More than two months after fall semester’s final exams finished, Salmon P. Chase College of Law Torts I students are still talking about their final grades – and so is the entire law school.

After their final exam was deemed invalid by the law school’s deans, students in Edward Brewer’s section of Torts I, a first-year class in the law school, were given one of three options: keep their final grade, retake the exam or take a pass for the course. No students decided to retake the exam.

Dean Dennis R. Honabach labeled the exam invalid after several students from the class complained of misleading instructions and of some students’ unfair advantage with study materials.

According to Associate Dean of Academics Nancy Firak, the professor told his students to answer the two questions on the exam and the instructions stated the same thing. The exam, which was about 25 pages, had “Question 1” with a question next to “Section 1” and another next to “Section 2” on the first page. After several pages of lined paper for responses there was another question next to “Question 2.”

“A lot of people didn’t see the second question,” said Sherry Porter, associate dean of Student Affairs. “Some students didn’t see the hidden question until the exam was almost over. To find an exam question at the very end would not be very good.”

The dean said other fallacies of the exam included an essay question handed out as a sample in a review session, exam questions found verbatim in the study materials for students, and a question not covered in lecture or in the textbook during the semester.

The law students then incorporated the essay and questions into their outlines, which were permitted for the exams.

“All of these things raised questions as to the validity of the exam,” Porter said. “The administration determined this was not a valid test.”

Initially, the professor of the class decided to not include the second exam question in his grading, but the deans of the law school wanted feedback from the students on how to handle the situation.

“We went into a ‘fact-finding mode,'” Porter said. “We found what students thought were important. In our view, the students were not effectively tested on their knowledge.”

Ultimately, the deans gave the 43 Torts I students the three options, which were derived from students’ selections. Several of the students, however, weren’t satisfied with the results.

President of the Black Law Student Association Janaya Trotter said there is tension between the students who were in the two sections of the Torts I class and she “didn’t agree with the pass option.”

Trotter’s main concern with the options was class ranking outcomes being influenced.

“Instead of being graded, some got a ‘P’ and can move on to the next semester,” she said. “The ranking this semester is not indicative to class standing.”

Other students voiced concerns about possible accreditation violations, which were not confirmed by the American Bar Association.

“Everything else we do is in aberration of fulfilling requirements,” Porter said. “Do I believe we violated anything?

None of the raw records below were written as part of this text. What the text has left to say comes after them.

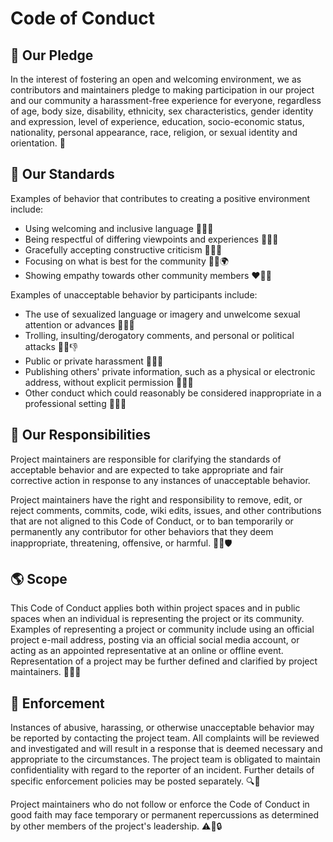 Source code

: # Code of Conduct

## 🤝 Our Pledge

In the interest of fostering an open and welcoming environment, we as
contributors and maintainers pledge to making participation in our project and
our community a harassment-free experience for everyone, regardless of age, body
size, disability, ethnicity, sex characteristics, gender identity and expression,
level of experience, education, socio-economic status, nationality, personal
appearance, race, religion, or sexual identity and orientation. 💬

## 📜 Our Standards

Examples of behavior that contributes to creating a positive environment
include:

* Using welcoming and inclusive language 💬🤝🌈
* Being respectful of differing viewpoints and experiences 💭🤔👀
* Gracefully accepting constructive criticism 💬🙏💡
* Focusing on what is best for the community 🤝👥🌍
* Showing empathy towards other community members ❤️👥🤝

Examples of unacceptable behavior by participants include:

* The use of sexualized language or imagery and unwelcome sexual attention or
  advances 🚫🔞🚫
* Trolling, insulting/derogatory comments, and personal or political attacks 🚫🤬👎
* Public or private harassment 🚫🤐❌
* Publishing others' private information, such as a physical or electronic
  address, without explicit permission 🚫👤📩
* Other conduct which could reasonably be considered inappropriate in a
  professional setting 🚫🤔💼

## 🌟 Our Responsibilities

Project maintainers are responsible for clarifying the standards of acceptable
behavior and are expected to take appropriate and fair corrective action in
response to any instances of unacceptable behavior.

Project maintainers have the right and responsibility to remove, edit, or
reject comments, commits, code, wiki edits, issues, and other contributions
that are not aligned to this Code of Conduct, or to ban temporarily or
permanently any contributor for other behaviors that they deem inappropriate,
threatening, offensive, or harmful. 🚫❌🛡️

## 🌎 Scope

This Code of Conduct applies both within project spaces and in public spaces
when an individual is representing the project or its community. Examples of
representing a project or community include using an official project e-mail
address, posting via an official social media account, or acting as an appointed
representative at an online or offline event. Representation of a project may be
further defined and clarified by project maintainers. 📧📱🤝

## 🚨 Enforcement

Instances of abusive, harassing, or otherwise unacceptable behavior may be
reported by contacting the project team. All
complaints will be reviewed and investigated and will result in a response that
is deemed necessary and appropriate to the circumstances. The project team is
obligated to maintain confidentiality with regard to the reporter of an incident.
Further details of specific enforcement policies may be posted separately. 🔍🚨

Project maintainers who do not follow or enforce the Code of Conduct in good
faith may face temporary or permanent repercussions as determined by other
members of the project's leadership. ⚠️👀🔒
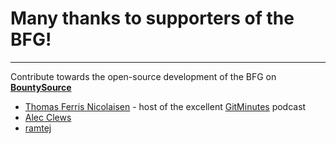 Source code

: # Many thanks to supporters of the BFG!
-----

Contribute towards the open-source development of the BFG on [**BountySource**](https://www.bountysource.com/teams/bfg-repo-cleaner)

* [Thomas Ferris Nicolaisen](http://www.tfnico.com/) - host of the excellent [GitMinutes](http://www.gitminutes.com) podcast
* [Alec Clews](https://alecthegeek.github.io/)
* [ramtej](https://github.com/ramtej)
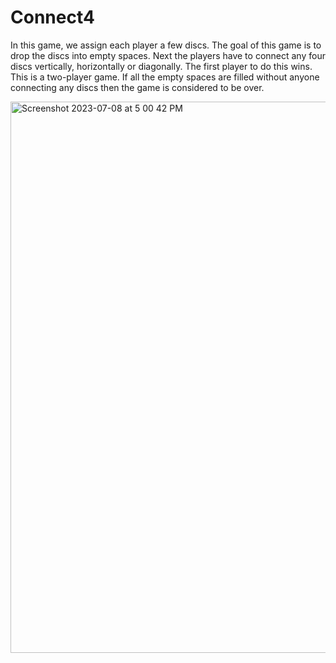 # Connect4

In this game, we assign each player a few discs. The goal of this game is to drop the discs into empty spaces. Next the players have to connect any four discs vertically, horizontally or diagonally. The first player to do this wins. This is a two-player game. If all the empty spaces are filled without anyone connecting any discs then the game is considered to be over.

<img width="882" alt="Screenshot 2023-07-08 at 5 00 42 PM" src="https://github.com/AmnaZa/Connect4/assets/130778709/7b57cca1-2ecd-4d6c-b4c2-5de691e1e2a9">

No. Do I wish it’d never happened? Absolutely.”

Furak said in her 23 years at the law school, she’s never seen an exam mishap like this one.

“It is highly unusual because there was a whole lot of things that went wrong,” she said. “It’s so difficult because you’re trying to do what’s fair.”

Though there is still unrest within the law school, the deans are trying to work with the students regarding the situation.

Brewer is on a sabbatical this semester and Honovach has taken over the teaching role for Torts II, the second half of the class. He is incorporating material from Torts I into the class and has given students in the class the opportunity to sit in on the class in the fall free of charge.

“We did our best to treat everyone as fairly as possible,” Porter said.